> _Items listed in a dataset_:
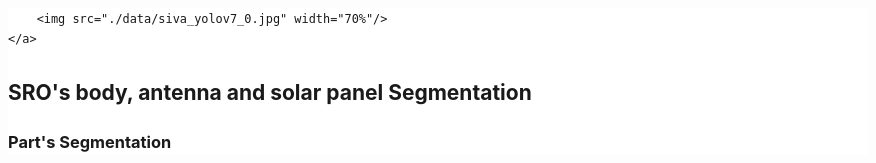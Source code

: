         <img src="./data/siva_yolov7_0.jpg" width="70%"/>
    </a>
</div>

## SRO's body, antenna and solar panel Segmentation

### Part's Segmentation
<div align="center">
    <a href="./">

--

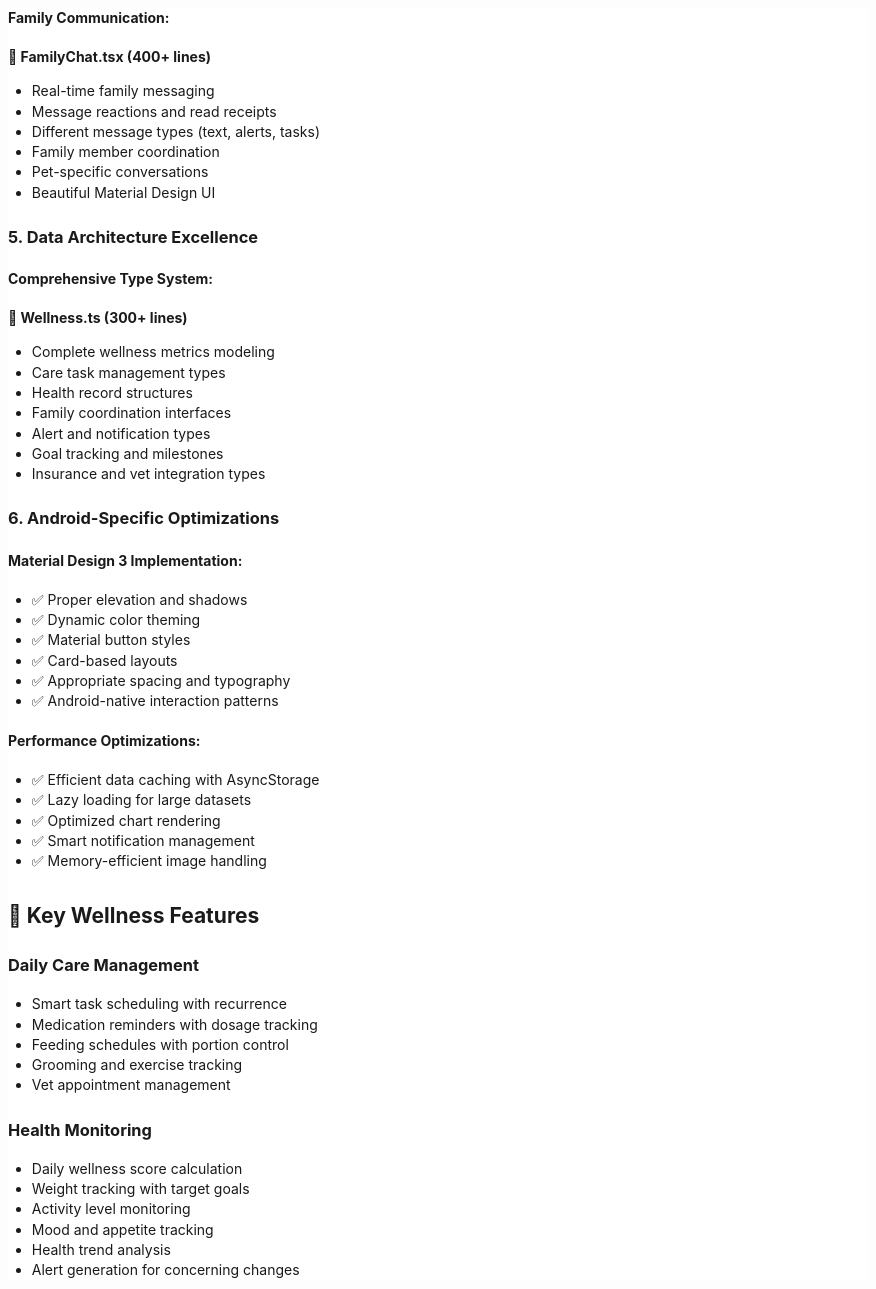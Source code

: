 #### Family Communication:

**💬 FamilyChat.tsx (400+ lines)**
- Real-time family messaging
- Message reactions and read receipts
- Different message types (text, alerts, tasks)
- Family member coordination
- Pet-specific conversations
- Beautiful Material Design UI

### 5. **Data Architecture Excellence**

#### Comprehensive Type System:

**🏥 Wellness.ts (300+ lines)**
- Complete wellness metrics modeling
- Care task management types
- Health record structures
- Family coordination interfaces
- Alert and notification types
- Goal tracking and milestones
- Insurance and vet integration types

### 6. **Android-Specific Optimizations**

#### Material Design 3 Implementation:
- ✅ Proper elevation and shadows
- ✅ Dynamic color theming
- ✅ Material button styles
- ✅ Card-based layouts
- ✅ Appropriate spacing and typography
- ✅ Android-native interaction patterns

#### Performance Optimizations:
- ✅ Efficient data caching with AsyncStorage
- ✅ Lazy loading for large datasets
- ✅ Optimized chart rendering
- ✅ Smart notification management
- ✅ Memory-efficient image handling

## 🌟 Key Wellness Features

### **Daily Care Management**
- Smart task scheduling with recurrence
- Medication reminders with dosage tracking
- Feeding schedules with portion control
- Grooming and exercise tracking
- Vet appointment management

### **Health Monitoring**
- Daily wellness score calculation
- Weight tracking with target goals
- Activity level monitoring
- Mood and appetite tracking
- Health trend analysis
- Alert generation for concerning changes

> _Problem to work on_: What lines in the data above contain the word "Material"? Show them all.

> _Final answer_:
- Beautiful Material Design UI
#### Material Design 3 Implementation:
- ✅ Material button styles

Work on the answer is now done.